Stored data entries
*** Block opens ***

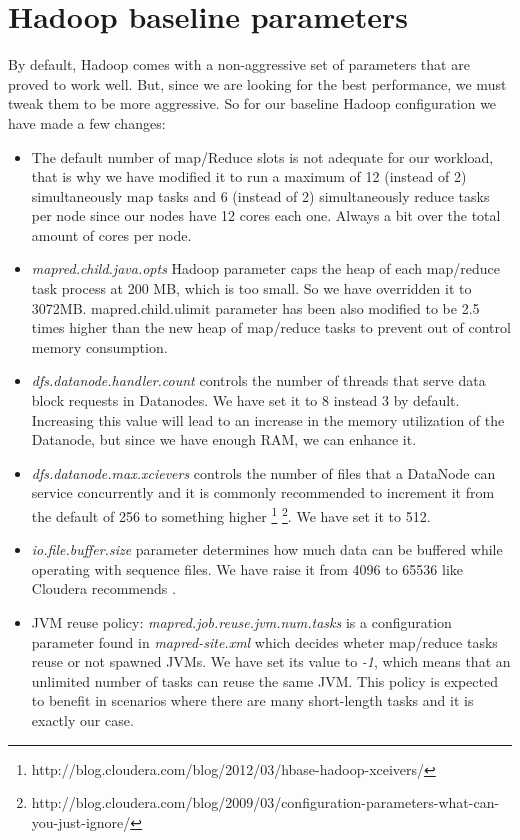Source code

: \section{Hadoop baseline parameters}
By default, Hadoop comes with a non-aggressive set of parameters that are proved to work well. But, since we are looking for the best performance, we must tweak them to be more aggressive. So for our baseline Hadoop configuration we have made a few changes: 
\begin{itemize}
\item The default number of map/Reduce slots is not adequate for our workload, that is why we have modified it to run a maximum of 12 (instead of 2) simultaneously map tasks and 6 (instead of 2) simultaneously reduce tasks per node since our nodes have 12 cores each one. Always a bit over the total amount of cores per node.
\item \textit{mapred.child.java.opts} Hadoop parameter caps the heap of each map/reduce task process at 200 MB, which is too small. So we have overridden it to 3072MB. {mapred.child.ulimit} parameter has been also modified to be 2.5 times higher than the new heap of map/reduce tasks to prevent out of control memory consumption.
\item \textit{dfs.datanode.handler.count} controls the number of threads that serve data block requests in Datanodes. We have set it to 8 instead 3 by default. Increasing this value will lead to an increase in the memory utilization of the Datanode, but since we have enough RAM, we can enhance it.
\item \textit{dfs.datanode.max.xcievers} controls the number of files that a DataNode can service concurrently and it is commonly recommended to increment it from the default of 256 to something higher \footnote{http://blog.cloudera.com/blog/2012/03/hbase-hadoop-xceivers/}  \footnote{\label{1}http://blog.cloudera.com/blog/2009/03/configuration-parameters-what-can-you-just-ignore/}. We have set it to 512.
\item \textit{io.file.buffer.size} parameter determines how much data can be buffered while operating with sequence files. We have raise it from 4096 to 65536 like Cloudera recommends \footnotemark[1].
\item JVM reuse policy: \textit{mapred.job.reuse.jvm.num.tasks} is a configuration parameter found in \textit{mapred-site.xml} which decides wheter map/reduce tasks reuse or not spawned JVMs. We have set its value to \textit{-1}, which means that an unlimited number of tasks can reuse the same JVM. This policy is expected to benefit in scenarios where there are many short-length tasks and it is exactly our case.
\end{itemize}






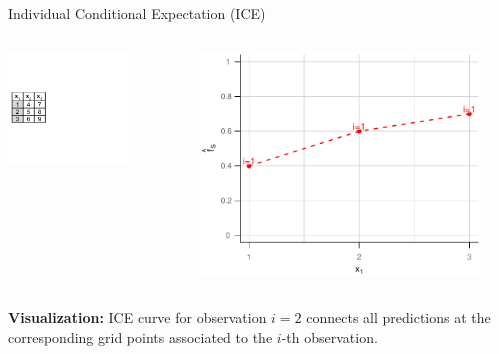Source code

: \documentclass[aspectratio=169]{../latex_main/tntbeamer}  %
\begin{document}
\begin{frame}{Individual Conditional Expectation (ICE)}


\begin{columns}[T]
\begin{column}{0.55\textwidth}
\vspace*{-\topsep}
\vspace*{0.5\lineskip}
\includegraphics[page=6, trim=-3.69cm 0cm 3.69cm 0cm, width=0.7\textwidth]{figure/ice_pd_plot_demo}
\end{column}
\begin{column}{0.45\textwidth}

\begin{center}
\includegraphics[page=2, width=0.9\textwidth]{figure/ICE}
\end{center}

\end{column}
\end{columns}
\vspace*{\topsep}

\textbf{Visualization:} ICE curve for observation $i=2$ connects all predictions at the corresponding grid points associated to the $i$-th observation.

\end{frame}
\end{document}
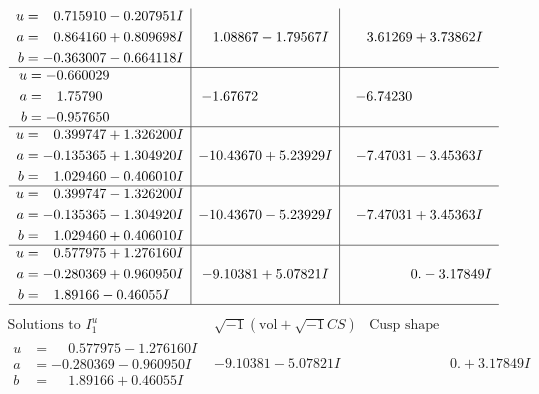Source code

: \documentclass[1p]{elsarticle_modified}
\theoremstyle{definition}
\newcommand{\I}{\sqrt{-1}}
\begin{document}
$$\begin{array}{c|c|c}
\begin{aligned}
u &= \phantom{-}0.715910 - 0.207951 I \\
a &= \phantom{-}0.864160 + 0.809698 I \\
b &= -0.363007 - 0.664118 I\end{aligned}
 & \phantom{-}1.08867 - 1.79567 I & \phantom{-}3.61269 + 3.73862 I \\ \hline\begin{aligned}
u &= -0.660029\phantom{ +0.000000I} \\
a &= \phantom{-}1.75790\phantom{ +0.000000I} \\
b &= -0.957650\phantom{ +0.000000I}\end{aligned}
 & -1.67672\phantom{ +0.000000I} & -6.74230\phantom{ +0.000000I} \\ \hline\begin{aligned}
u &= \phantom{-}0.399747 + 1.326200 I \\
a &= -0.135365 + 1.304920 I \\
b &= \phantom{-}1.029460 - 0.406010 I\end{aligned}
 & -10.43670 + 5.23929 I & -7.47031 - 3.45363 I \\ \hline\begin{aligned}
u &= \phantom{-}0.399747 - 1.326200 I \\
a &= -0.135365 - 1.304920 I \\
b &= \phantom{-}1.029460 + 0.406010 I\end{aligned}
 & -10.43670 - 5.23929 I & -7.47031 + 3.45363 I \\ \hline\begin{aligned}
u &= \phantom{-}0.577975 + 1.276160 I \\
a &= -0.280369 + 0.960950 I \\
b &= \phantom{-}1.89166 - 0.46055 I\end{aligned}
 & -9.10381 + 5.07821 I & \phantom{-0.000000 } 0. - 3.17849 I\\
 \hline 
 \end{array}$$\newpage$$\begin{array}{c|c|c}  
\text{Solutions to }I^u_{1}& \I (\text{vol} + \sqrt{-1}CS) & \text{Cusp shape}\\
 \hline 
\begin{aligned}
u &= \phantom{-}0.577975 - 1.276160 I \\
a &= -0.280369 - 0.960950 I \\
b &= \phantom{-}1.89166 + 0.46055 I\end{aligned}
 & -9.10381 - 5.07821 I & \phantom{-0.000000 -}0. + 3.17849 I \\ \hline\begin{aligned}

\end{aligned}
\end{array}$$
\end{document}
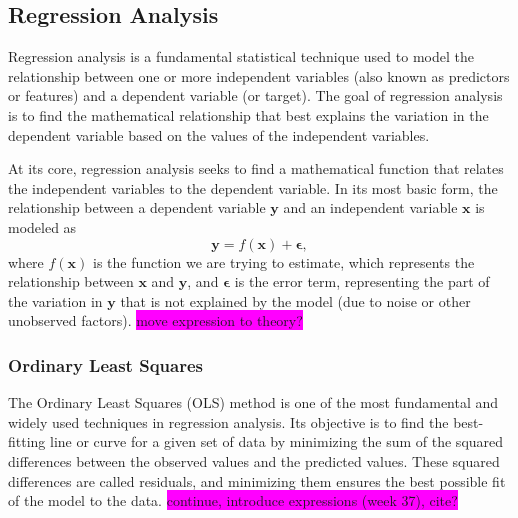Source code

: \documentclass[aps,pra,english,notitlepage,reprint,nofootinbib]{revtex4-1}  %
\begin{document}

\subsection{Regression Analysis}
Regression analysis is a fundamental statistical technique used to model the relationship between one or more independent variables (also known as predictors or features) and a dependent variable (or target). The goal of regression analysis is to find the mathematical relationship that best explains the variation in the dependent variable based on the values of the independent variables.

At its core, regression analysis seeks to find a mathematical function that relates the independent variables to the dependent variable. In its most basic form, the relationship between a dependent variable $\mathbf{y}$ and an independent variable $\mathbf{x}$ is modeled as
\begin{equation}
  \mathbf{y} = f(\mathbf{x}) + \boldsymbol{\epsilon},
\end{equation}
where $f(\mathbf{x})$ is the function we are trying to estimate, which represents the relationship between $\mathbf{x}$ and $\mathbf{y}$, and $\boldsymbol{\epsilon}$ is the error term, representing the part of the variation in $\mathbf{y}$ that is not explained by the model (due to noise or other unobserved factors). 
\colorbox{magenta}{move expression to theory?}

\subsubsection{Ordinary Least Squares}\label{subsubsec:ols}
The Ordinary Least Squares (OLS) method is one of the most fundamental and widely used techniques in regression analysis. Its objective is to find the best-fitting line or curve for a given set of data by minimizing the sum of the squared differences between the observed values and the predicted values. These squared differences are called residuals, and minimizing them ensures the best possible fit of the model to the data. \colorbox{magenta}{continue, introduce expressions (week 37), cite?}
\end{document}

*** Block closes ***

WHAT THE TASK ASKS
Scan the entries above for the string "baseline" and copy each line containing it.

PROBLEM SOLUTION
: \section{Hadoop baseline parameters}
By default, Hadoop comes with a non-aggressive set of parameters that are proved to work well. But, since we are looking for the best performance, we must tweak them to be more aggressive. So for our baseline Hadoop configuration we have made a few changes: 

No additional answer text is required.